__ABOUT THIS TASK__
Your job is to return every line of the listing holding the string "filter".

__MATERIAL SHOWN__

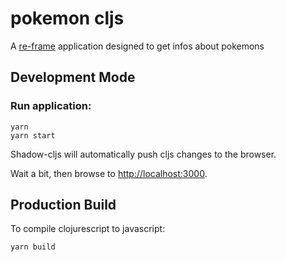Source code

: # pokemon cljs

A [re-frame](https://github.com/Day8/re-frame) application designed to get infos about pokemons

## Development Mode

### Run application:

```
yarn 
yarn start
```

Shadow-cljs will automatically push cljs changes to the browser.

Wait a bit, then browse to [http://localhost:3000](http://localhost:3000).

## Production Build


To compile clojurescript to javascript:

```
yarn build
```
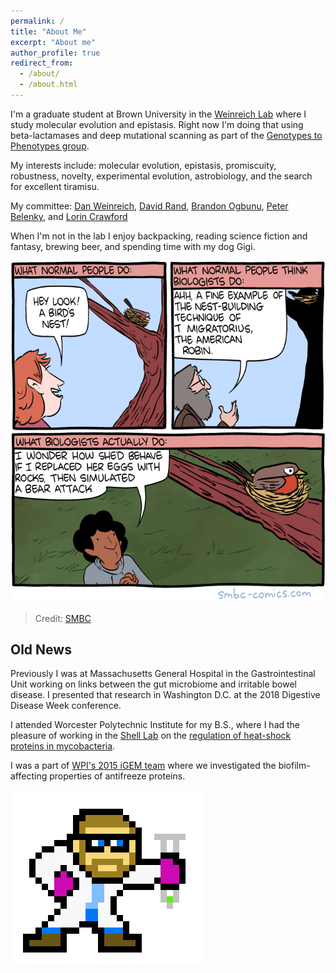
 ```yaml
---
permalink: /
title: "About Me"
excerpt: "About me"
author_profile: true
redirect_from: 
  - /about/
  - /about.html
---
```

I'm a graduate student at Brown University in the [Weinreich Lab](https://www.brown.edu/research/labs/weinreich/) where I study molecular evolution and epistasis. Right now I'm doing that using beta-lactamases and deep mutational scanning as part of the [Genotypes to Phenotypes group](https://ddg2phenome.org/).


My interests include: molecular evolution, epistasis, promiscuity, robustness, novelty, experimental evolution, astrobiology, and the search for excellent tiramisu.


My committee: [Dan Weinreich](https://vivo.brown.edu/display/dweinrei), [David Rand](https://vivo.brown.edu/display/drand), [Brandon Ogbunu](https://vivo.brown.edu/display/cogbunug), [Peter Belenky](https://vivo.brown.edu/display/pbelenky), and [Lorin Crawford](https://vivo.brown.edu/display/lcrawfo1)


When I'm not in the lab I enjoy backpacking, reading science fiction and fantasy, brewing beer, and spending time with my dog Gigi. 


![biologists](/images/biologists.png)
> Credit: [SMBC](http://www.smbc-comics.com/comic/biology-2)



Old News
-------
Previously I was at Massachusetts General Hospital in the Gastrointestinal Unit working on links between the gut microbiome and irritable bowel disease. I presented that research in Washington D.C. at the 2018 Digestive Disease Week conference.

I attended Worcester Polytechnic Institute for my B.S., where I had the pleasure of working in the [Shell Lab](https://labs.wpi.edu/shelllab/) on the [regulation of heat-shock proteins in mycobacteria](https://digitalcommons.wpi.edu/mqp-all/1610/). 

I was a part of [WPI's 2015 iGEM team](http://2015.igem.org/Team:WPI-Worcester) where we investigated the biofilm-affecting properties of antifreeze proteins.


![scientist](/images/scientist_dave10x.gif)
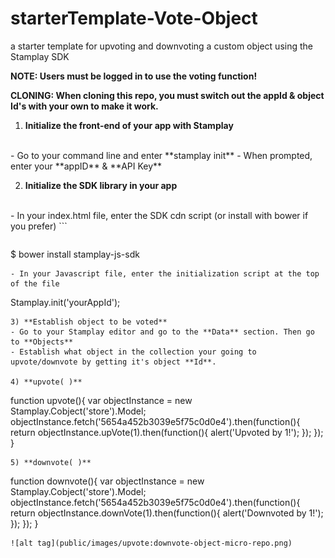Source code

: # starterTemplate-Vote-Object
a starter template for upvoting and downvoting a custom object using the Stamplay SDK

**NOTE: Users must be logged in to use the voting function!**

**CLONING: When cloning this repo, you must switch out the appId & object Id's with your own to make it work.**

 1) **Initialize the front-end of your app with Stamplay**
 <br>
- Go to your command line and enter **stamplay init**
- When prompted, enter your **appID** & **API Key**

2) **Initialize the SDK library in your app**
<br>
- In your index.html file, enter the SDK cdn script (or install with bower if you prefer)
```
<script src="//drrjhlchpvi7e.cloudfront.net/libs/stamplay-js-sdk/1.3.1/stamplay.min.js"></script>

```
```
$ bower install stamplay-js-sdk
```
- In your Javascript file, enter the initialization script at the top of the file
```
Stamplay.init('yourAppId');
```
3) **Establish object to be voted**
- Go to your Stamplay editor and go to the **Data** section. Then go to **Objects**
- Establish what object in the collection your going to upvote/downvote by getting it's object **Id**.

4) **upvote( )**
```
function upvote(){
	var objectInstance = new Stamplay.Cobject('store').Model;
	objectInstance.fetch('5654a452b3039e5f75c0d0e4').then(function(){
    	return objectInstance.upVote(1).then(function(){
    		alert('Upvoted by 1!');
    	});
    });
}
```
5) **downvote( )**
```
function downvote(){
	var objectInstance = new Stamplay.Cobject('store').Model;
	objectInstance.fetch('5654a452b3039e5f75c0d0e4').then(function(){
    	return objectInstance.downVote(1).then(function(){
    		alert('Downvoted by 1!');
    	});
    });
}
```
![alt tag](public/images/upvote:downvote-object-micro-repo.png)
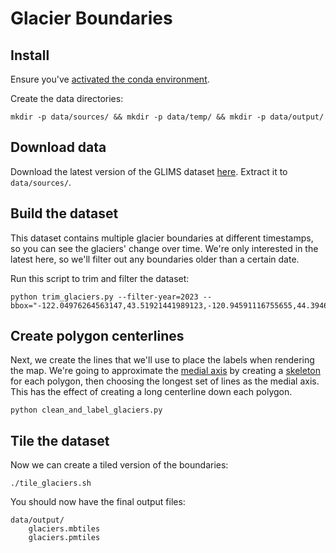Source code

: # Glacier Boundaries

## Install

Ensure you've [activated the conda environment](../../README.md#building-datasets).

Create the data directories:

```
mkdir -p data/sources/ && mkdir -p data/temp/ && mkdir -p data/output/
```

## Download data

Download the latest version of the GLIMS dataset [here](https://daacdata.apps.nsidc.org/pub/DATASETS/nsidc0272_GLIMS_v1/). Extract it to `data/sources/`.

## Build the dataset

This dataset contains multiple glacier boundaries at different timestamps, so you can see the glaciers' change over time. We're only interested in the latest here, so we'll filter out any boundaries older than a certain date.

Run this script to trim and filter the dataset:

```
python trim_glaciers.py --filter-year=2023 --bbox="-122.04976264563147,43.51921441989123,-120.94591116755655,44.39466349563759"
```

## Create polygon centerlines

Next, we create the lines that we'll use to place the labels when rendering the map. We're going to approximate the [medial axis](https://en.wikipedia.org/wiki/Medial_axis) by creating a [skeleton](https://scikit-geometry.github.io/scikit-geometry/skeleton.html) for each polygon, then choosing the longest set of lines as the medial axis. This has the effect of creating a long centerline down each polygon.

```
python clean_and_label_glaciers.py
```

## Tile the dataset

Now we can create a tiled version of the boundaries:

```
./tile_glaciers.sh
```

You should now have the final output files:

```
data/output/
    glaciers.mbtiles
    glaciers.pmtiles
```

__SOLUTION FOR THIS EXERCISE__
This dataset contains multiple glacier boundaries at different timestamps, so you can see the glaciers' change over time. We're only interested in the latest here, so we'll filter out any boundaries older than a certain date.
Run this script to trim and filter the dataset:
python trim_glaciers.py --filter-year=2023 --bbox="-122.04976264563147,43.51921441989123,-120.94591116755655,44.39466349563759"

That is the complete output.